[EXERCISE]
Every line holding the string "topics" should be copied out of the listing.

******************************

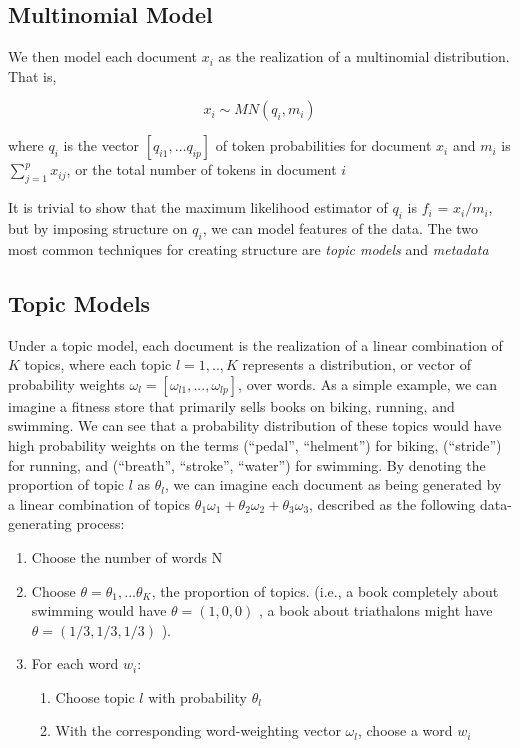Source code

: \documentclass[12pt]{article}
\begin{document}
\subsection{Multinomial Model}\label{multinomial-model}

We then model each document $x_i$ as the realization of a multinomial
distribution. That is,

\[ x_{i} \sim MN(q_i,m_i) \]

where $q_i$ is the vector $[q_{i1}, \dots q_{ip}]$ of token
probabilities for document $x_i$ and $m_i$ is
$\sum_{j = 1}^{p}{x_{ij}}$, or the total number of tokens in document
$i$

It is trivial to show that the maximum likelihood estimator of $q_i$ is
$f_i$ = $x_i / m_i$, but by imposing structure on $q_i$, we can model
features of the data. The two most common techniques for creating
structure are \emph{topic models} and \emph{metadata}

\subsection{Topic Models}\label{topic-models}

Under a topic model, each document is the realization of a
linear combination of $K$ topics, where each topic $l = 1,..,K$ represents a
distribution, or vector of probability weights
$\omega_l = [\omega_{l1}, ... , \omega_{lp}]$, over words. As a simple
example, we can imagine a fitness store that primarily sells books on
biking, running, and swimming. We can see that a probability
distribution of these topics would have high probability weights on the
terms (``pedal'', ``helment'') for biking, (``stride'') for running, and
(``breath'', ``stroke'', ``water'') for swimming. By denoting the
proportion of topic $l$ as $\theta_l$, we can imagine each document as
being generated by a linear combination of topics
$\theta_1 \omega_1  + \theta_2 \omega_2 + \theta_3 \omega_3 $, described
as the following data-generating process:


\begin{enumerate}
\item 
Choose the number of words N 
\item
  Choose $\theta = \theta_1,...\theta_K$, the proportion of topics.
  (i.e., a book completely about swimming would have $\theta=(1,0,0)$ ,
  a book about triathalons might have $\theta =(1/3,1/3,1/3)$ ).
\item
  For each word $w_i$:
\begin{enumerate}
\item Choose topic $l$ with probability $\theta_l$
\item
With the corresponding word-weighting vector $\omega_l$, choose
  a word $w_{i}$
\end{enumerate}
\end{enumerate}
\end{document}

******************************

[THE ANSWER]
linear combination of $K$ topics, where each topic $l = 1,..,K$ represents a
distribution of these topics would have high probability weights on the
being generated by a linear combination of topics
  Choose $\theta = \theta_1,...\theta_K$, the proportion of topics.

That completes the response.